Of course, the links between music and comedy go back way beyond the widespread claims of comedy being the new rock 'n' roll that accompanied Newman and Baddiel packing out Wembley Arena back in the early 90s, but are comedy and music comfortable bedfellows or are the two best left to their own devices?
The whole "comedy is the new rock 'n' roll" thing never really got off the ground. Chris Morris and Lee & Herring had comedy shows on Radio 1, and the target audiences may have been the same, but there was nothing particularly musical about any of the comedy around at the time. Recently, however, a few acts who use music as an integral part of their performance have broken through to the mainstream and the whole debate has been kick-started. Some say yes, others emphatically no.
Whatever your opinion, it seems clear that acts such as The Mighty Boosh and Flight of the Conchords have shifted the goalposts of comedy performance a bit. The comedy song has a long tradition, and performers such as Billy Connolly, Bill Bailey, Harry Hill and Adam & Joe (to name but a few) often use music to great comic effect, but these two acts have taken it up a notch or two in terms of integrating music into their work. Flight of the Conchords' live shows consist almost entirely of their songs, which in turn provide the base element that each sketch in their radio series and subsequent sitcom is woven around. Without the songs, there wouldn't really be a show.

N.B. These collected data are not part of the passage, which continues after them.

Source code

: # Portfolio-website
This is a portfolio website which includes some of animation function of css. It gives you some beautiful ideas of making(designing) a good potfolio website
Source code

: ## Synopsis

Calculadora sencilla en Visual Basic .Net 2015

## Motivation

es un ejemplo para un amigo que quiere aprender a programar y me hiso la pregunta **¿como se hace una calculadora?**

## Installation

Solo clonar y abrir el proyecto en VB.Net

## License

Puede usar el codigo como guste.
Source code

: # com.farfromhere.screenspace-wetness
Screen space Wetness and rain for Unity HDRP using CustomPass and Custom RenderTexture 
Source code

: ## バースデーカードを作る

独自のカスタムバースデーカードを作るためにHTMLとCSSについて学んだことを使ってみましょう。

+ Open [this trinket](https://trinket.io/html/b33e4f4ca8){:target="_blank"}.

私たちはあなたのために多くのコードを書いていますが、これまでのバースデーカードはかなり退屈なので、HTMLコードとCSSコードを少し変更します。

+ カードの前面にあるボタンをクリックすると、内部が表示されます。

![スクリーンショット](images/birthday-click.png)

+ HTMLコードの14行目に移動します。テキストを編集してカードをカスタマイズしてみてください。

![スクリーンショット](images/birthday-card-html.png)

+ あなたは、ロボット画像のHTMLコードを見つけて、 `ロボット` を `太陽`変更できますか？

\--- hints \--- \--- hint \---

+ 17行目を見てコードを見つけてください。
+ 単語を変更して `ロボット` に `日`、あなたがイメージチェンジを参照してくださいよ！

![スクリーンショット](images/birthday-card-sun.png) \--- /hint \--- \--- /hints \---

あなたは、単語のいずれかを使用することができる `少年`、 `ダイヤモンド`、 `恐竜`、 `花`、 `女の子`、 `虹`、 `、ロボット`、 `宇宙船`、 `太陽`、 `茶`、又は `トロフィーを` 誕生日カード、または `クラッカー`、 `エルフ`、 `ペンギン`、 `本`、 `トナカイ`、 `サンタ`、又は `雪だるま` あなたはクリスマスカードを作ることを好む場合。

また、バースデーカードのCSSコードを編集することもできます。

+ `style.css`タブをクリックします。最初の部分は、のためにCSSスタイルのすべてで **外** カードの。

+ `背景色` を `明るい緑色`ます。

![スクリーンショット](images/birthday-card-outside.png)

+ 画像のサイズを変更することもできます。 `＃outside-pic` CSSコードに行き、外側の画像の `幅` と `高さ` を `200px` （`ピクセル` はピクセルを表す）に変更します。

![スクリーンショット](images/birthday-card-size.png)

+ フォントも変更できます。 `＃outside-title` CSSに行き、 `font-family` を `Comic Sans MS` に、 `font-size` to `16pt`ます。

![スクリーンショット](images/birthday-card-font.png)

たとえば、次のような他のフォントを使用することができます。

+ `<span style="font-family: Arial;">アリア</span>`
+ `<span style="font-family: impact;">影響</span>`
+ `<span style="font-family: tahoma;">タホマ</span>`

The Mighty Boosh use music in a slightly different way. In their one radio and three television series (so far), songs pop up as the denouement to scenes and in the odd crimp (an a cappella form quickly ripped off by none other than the Honey Monster), but while the show would suffer without the songs, it's not entirely dependent on them. Interestingly though, their live show now incorporates full band performances of many of the songs, featuring Noel Fielding (Vince Noir) on vocals, Julian Barratt (Howard Moon) on guitar, Dave Brown (Bollo) on bongos and Rich Fulcher (Bob Fossil) on keys.
In fact, the Boosh's live show could be a sign of music and comedy finally crossing over in a meaningful fashion. In a way it was like a variety show performed by a single collective, or a self-contained cabaret featuring a touch of stand-up, some sketches, live music and elements of performance art. It was the theatrical equivalent of a mash-up, and judging by the fairly packed Odyssey Arena I enjoyed it in, it's pretty popular too.
The success of these acts alone prove that comedy and music can mix in new and interesting ways, but it's a difficult trick to pull off. As for comedy being the new rock 'n' roll, it would be nice if music could produce a new rock 'n' roll itself and just leave comedy out of it - it seems to be doing ok by itself thanks very much.